Toledo resume y sintetiza ese conglomerado de culturas que según los eruditos formaron la identidad de España. Tres pueblos diferentes, tres culturas-cristiana, islámica y judía-que convivieron y convergieron en esa encrucijada de la historia del mundo que significó la ciudad carpetana. Dos de estas culturas se beneficiaron de su capitalidad durante un determinado período, sucediéndose en su hegemonía, mientras la tercera se constituyó en cooperante de ambas, sin renunciar a su sello característico.
El arte por excelencia en Toledo, el mudéjar, crea constancia de esa tripolaridad y de la consecuente simbiosis que dio origen a una nueva forma de entender ese dispar legado desde la convivencia. Cabe pensar que estas tres culturas aportaron cada una lo mejor de sí mismas mediante un secular diálogo enriquecedor que diera testimonio de sus capacidades. Y esto sólo fue posible durante un período en que ninguna de ella estuvo en condiciones de imponer su respectiva hegemonía. Si esta quimérica España de las tres culturas, de la convivencia, existió, fue bajo el impedimento de que ninguna de ellas pudo dominar y prevalecer sobre las demás. Circunstancia que se dio tan sólo coyunturalmente en Toledo como en el resto de la peninsula, creándose ese marco deseable en el que fuera posible ese pacífico florecimiento. Se suele conjeturar que el califato Omeya de Córdoba supuso un modelo de tolerancia en el que pudieron aflorar los más eminentes valores culturales. Tal vez esto fuera posible, insisto, durante los esporádicos armisticios que dieran respiro a esa larga guerra de cinco siglos o durante períodos distinguidos por una debilitada voluntad política. Pero mientras el islam estuvo empeñado en expandir su imperio y mantuvo su pujanza, tanto bajo Almanzor o durante el fanatismo almohade, dudo que tal modelo de convivencia pudiera llevarse a cabo. Igualmente los reinos cristianos mientras trataron de consolidar sus aspiraciones políticas, que culminaron con la creación de la nacionalidad española por los Reyes Católicos, no contemplaron en ningún sentido la perservación de ese modélico reino abierto al diálogo y la convivencia.

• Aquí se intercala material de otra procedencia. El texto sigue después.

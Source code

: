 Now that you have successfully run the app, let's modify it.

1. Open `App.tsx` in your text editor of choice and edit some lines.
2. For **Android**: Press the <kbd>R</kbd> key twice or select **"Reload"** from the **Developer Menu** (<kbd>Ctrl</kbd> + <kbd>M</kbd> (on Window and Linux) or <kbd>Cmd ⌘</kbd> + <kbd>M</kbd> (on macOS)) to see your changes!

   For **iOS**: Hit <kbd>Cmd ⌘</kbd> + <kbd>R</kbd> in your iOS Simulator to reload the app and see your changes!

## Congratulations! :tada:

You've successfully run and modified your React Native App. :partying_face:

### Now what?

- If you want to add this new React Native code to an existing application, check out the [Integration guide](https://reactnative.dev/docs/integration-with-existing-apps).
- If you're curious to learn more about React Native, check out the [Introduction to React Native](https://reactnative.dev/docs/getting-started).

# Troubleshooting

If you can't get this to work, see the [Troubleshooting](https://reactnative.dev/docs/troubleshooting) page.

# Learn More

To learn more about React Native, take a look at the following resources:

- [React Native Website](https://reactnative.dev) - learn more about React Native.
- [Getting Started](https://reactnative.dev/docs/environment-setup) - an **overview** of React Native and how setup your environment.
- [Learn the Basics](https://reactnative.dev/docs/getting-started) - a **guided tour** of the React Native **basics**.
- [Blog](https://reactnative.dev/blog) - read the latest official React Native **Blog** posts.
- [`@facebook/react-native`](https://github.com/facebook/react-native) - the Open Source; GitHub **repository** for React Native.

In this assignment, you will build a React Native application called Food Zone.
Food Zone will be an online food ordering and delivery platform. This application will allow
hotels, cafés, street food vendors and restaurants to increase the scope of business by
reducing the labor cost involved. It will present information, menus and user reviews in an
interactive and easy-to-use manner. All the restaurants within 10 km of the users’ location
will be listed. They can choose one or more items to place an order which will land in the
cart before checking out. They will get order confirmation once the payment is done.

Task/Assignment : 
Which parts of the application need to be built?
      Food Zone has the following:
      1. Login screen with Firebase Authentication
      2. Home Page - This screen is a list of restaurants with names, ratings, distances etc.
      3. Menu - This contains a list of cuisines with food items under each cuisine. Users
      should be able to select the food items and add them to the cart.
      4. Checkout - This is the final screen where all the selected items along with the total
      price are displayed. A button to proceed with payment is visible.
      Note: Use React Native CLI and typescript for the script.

La creación de España como nación se fundamentó a buen seguro en esa voluntad de reconquista, ideológicamente hegemónica y poco dada a las concesiones, de la quedaba excluida cualquier pretensión de consenso. Tanto moros como cristianos, cuando adquirieron una descollante posición de predominio, trataron de imponer su convicción exclusivista y diferenciadora.
Las religiones del Libro vinieron a constituirse en un mismo elemento aglutinador y discrepante, en el que los tres pueblos podían reconocerse en sus semejanzas y disentir por sus desigualdades. Este determinante de la Fe nos hace pensar en una coexistencia antes que en una convivencia. Coexistencia que, qué duda cabe, estuvo expuesta a toda suerte de transferencias a todos los niveles, muy evidentes en esas "marcas" territoriales que delimitaban los reinos. Y puede conjeturarse con razón que fueron los reinos cristianos quienes más provecho sacaron de tales intercambios, habida cuenta de que se trataba de la confrontación de una cultura emergente con otra en decadencia, la islámica de Al Andalus, que había recogido el legado de la antigüedad y con cuyo contacto el mundo europeo redescubrió las señas de su pasado.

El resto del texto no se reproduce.